Please count every line of the following material that holds "Ethics" and give the total alone.

——

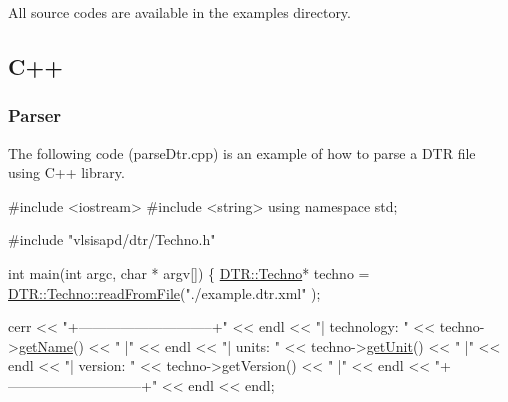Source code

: All source codes are available in the {\ttfamily examples} directory.\hypertarget{dtr_dtrC}{}\subsection{C++}\label{dtr_dtrC}
\hypertarget{dtr_dtrParseC}{}\subsubsection{Parser}\label{dtr_dtrParseC}
The following code ({\ttfamily parse\-Dtr.\-cpp}) is an example of how to parse a D\-T\-R file using C++ library. 
\begin{DoxyCodeInclude}
\textcolor{preprocessor}{#include <iostream>}
\textcolor{preprocessor}{#include <string>}
\textcolor{keyword}{using namespace }std;

\textcolor{preprocessor}{#include "vlsisapd/dtr/Techno.h"}

\textcolor{keywordtype}{int} main(\textcolor{keywordtype}{int} argc, \textcolor{keywordtype}{char} * argv[]) \{
    \hyperlink{class_d_t_r_1_1_techno}{DTR::Techno}* techno = \hyperlink{class_d_t_r_1_1_techno_acf863c2bdb7f1aacc4422c8155c60d17}{DTR::Techno::readFromFile}(\textcolor{stringliteral}{"./example.dtr.xml"}
      );

    cerr << \textcolor{stringliteral}{"+-----------------------------+"} << endl
         << \textcolor{stringliteral}{"| technology:      "} << techno->\hyperlink{class_d_t_r_1_1_techno_aef436e6e20d1dbf2eb78b089ca9d0794}{getName}()    <<   \textcolor{stringliteral}{"    |"}   << endl
         << \textcolor{stringliteral}{"| units:           "} << techno->\hyperlink{class_d_t_r_1_1_techno_a4a8ae82fc3348771d0b53d9a3b11652d}{getUnit}()    << \textcolor{stringliteral}{"      |"} << endl
         << \textcolor{stringliteral}{"| version:         "} << techno->getVersion() << \textcolor{stringliteral}{"      |"} << endl
         << \textcolor{stringliteral}{"+-----------------------------+"} << endl << endl;


\end{DoxyCodeInclude}

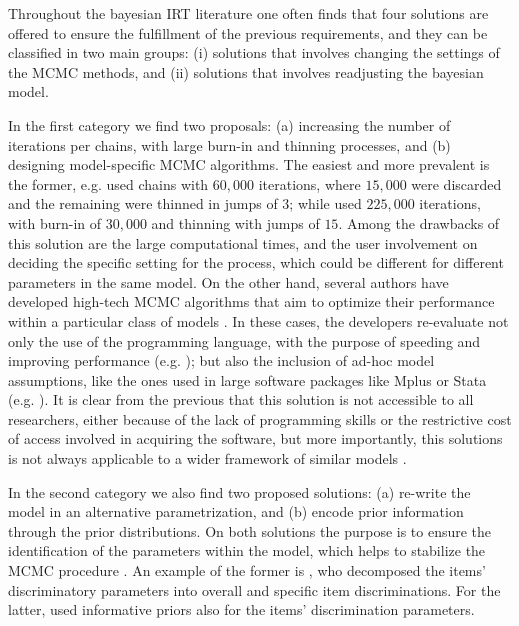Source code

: Throughout the bayesian IRT literature one often finds that four solutions are offered to ensure the fulfillment of the previous requirements, and they can be classified in two main groups: (i) solutions that involves changing the settings of the MCMC methods, and (ii) solutions that involves readjusting the bayesian model. 

In the first category we find two proposals: (a) increasing the number of iterations per chains, with large burn-in and thinning processes, and (b) designing model-specific MCMC algorithms. The easiest and more prevalent is the former, e.g. \citet{Fujimoto_2018a} used chains with $60,000$ iterations, where $15,000$ were discarded and the remaining were thinned in jumps of $3$; while \citet{Fujimoto_2018b} used $225,000$ iterations, with burn-in of $30,000$ and thinning with jumps of $15$. Among the drawbacks of this solution are the large computational times, and the user involvement on deciding the specific setting for the process, which could be different for different parameters in the same model. On the other hand, several authors have developed high-tech MCMC algorithms that aim to optimize their performance within a particular class of models \cite{Papaspiliopoulos_et_al_2007}. In these cases, the developers re-evaluate not only the use of the programming language, with the purpose of speeding and improving performance (e.g. \citet{Fujimoto_2018a}); but also the inclusion of ad-hoc model assumptions, like the ones used in large software packages like Mplus \cite{Muthen_et_al_2011} or Stata (e.g. \citet{Rabe_et_al_2004c}). It is clear from the previous that this solution is not accessible to all researchers, either because of the lack of programming skills or the restrictive cost of access involved in acquiring the software, but more importantly, this solutions is not always applicable to a wider framework of similar models \cite{Papaspiliopoulos_et_al_2007}.

In the second category we also find two proposed solutions: (a) re-write the model in an alternative parametrization, and (b) encode prior information through the prior distributions. On both solutions the purpose is to ensure the identification of the parameters within the model, which helps to stabilize the MCMC procedure \cite{Gelman_et_al_2014}. An example of the former is \citet{Fujimoto_2018a}, who decomposed the items' discriminatory parameters into overall and specific item discriminations. For the latter, \citet{Fujimoto_2020} used informative priors also for the items' discrimination parameters.


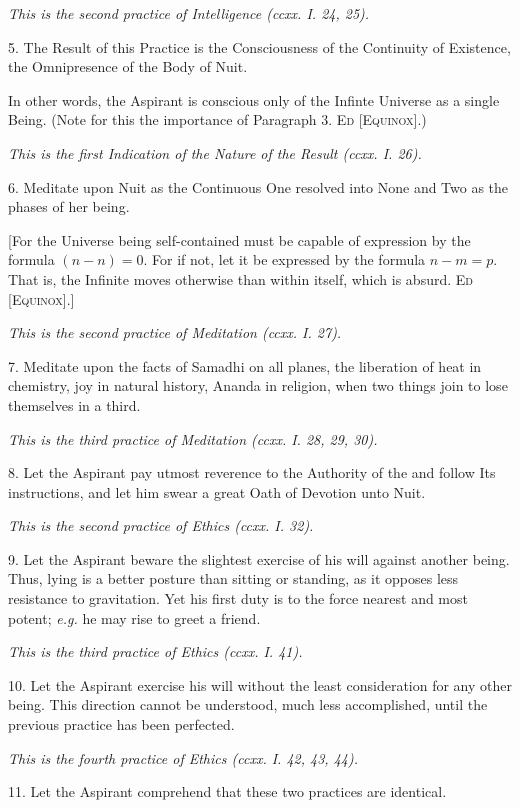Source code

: \textit{This is the second practice of Intelligence (ccxx. I. 24, 25).}

5. The Result of this Practice is the Consciousness of the Continuity of Existence, the Omnipresence of the Body of Nuit.

In other words, the Aspirant is conscious only of the Infinte Universe as a single Being. (Note for this the importance of Paragraph 3. \textsc{Ed [Equinox]}.)

\textit{This is the first Indication of the Nature of the Result (ccxx. I. 26).}

6. Meditate upon Nuit as the Continuous One resolved into None and Two as the phases of her being.

[For the Universe being self-contained must be capable of expression by the formula $(n-n)=0$. For if not, let it be expressed by the formula $n-m=p$. That is, the Infinite moves otherwise than within itself, which is absurd. \textsc{Ed [Equinox]}.]

\textit{This is the second practice of Meditation (ccxx. I. 27).}

7. Meditate upon the facts of Samadhi on all planes, the liberation of heat in chemistry, joy in natural history, Ananda in religion, when two things join to lose themselves in a third.

\textit{This is the third practice of Meditation (ccxx. I. 28, 29, 30).}

8. Let the Aspirant pay utmost reverence to the Authority of the \Argentium{} and follow Its instructions, and let him swear a great Oath of Devotion unto Nuit.

\textit{This is the second practice of Ethics (ccxx. I. 32).}

9. Let the Aspirant beware the slightest exercise of his will against another being. Thus, lying is a better posture than sitting or standing, as it opposes less resistance to gravitation. Yet his first duty is to the force nearest and most potent; \textit{e.g.} he may rise to greet a friend.

\textit{This is the third practice of Ethics (ccxx. I. 41).}

10. Let the Aspirant exercise his will without the least consideration for any other being. This direction cannot be understood, much less accomplished, until the previous practice has been perfected.

\textit{This is the fourth practice of Ethics (ccxx. I. 42, 43, 44).}

11. Let the Aspirant comprehend that these two practices are identical.

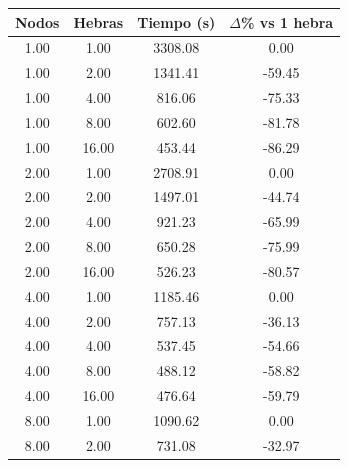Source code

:\begin{table}[ht]
    \centering
    \begin{tabular}{|c|c|c|c|}
        \hline
        \textbf{Nodos} & \textbf{Hebras} & \textbf{Tiempo (s)} & \textbf{$\Delta$\% vs 1 hebra} \\
        \hline
        1.00           & 1.00            & 3308.08             & 0.00                           \\
        1.00           & 2.00            & 1341.41             & -59.45                         \\
        1.00           & 4.00            & 816.06              & -75.33                         \\
        1.00           & 8.00            & 602.60              & -81.78                         \\
        1.00           & 16.00           & 453.44              & -86.29                         \\
        2.00           & 1.00            & 2708.91             & 0.00                           \\
        2.00           & 2.00            & 1497.01             & -44.74                         \\
        2.00           & 4.00            & 921.23              & -65.99                         \\
        2.00           & 8.00            & 650.28              & -75.99                         \\
        2.00           & 16.00           & 526.23              & -80.57                         \\
        4.00           & 1.00            & 1185.46             & 0.00                           \\
        4.00           & 2.00            & 757.13              & -36.13                         \\
        4.00           & 4.00            & 537.45              & -54.66                         \\
        4.00           & 8.00            & 488.12              & -58.82                         \\
        4.00           & 16.00           & 476.64              & -59.79                         \\
        8.00           & 1.00            & 1090.62             & 0.00                           \\
        8.00           & 2.00            & 731.08              & -32.97                         \\

\end{tabular}
\end{table}

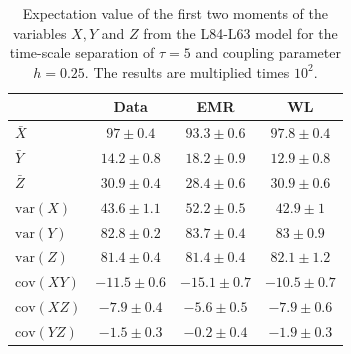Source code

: \documentclass[12pt]{article}
\begin{document}
\begin{table}[H]
	\centering
	\begin{tabular}{l | ccc}
		& Data & EMR  & WL \\ 
		\hline 
		$\bar{X}$&$97 \pm 0.4$ & $93.3 \pm 0.6 $& $97.8 \pm 0.4$ \\ 
		$\bar{Y}$&$14.2 \pm 0.8$ &$ 18.2 \pm 0.9$ &$ 12.9 \pm 0.8$ \\ 
		$\bar{Z}$&$30.9 \pm 0.4 $ &$ 28.4 \pm 0.6$ &$ 30.9 \pm 0.6$ \\ 
		$\mathrm{var}(X)$&$43.6 \pm 1.1$ &$ 52.2 \pm 0.5$ &$ 42.9 \pm 1$ \\ 
		$\mathrm{var}(Y)$&$82.8 \pm 0.2$ &$ 83.7 \pm 0.4 $& $83 \pm 0.9$ \\ 
		$\mathrm{var}(Z)$&$81.4 \pm 0.4 $& $81.4 \pm 0.4 $&$ 82.1 \pm 1.2 $\\ 
		$\mathrm{cov}(XY)$&$-11.5 \pm 0.6$ & $-15.1 \pm 0.7$ & $-10.5 \pm 0.7 $\\ 
		$\mathrm{cov}(XZ)$&$-7.9 \pm 0.4$ &$ -5.6 \pm 0.5$ &$ -7.9 \pm 0.6 $\\ 
		$\mathrm{cov}(YZ)$&$-1.5 \pm 0.3 $&$ -0.2 \pm 0.4 $& $-1.9 \pm 0.3 $\\ 
	\end{tabular}
	\caption{\label{tablemoments2}Expectation value of the first two moments of the variables $X,Y$ and $Z$ from the L84-L63 model for the time-scale separation of $\tau = 5$ and coupling parameter $h=0.25$. The results are multiplied times $10^2$.}
\end{table}
\end{document}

——

SOLVED EXERCISE » 3